◆ EXERCISE GOAL
Show every line of the data that includes the word "choice".

**** TASK MATERIAL ****

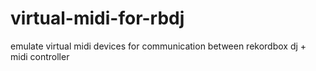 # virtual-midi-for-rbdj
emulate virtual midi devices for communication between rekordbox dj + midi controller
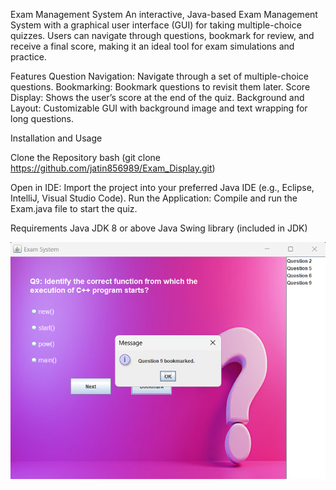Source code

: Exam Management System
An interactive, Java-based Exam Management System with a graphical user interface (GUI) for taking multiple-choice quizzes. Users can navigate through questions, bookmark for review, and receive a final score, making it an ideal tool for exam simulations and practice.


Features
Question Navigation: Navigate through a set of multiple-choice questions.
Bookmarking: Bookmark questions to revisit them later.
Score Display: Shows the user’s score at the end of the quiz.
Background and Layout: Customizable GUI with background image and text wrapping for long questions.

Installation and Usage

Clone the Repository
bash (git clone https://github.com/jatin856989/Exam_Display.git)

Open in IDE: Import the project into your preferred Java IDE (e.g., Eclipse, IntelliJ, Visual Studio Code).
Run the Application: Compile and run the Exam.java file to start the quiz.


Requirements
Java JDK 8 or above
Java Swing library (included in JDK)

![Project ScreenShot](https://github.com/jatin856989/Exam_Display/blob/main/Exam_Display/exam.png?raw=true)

****

◆ RESPONSE FOR THIS EXERCISE
An interactive, Java-based Exam Management System with a graphical user interface (GUI) for taking multiple-choice quizzes. Users can navigate through questions, bookmark for review, and receive a final score, making it an ideal tool for exam simulations and practice.
Question Navigation: Navigate through a set of multiple-choice questions.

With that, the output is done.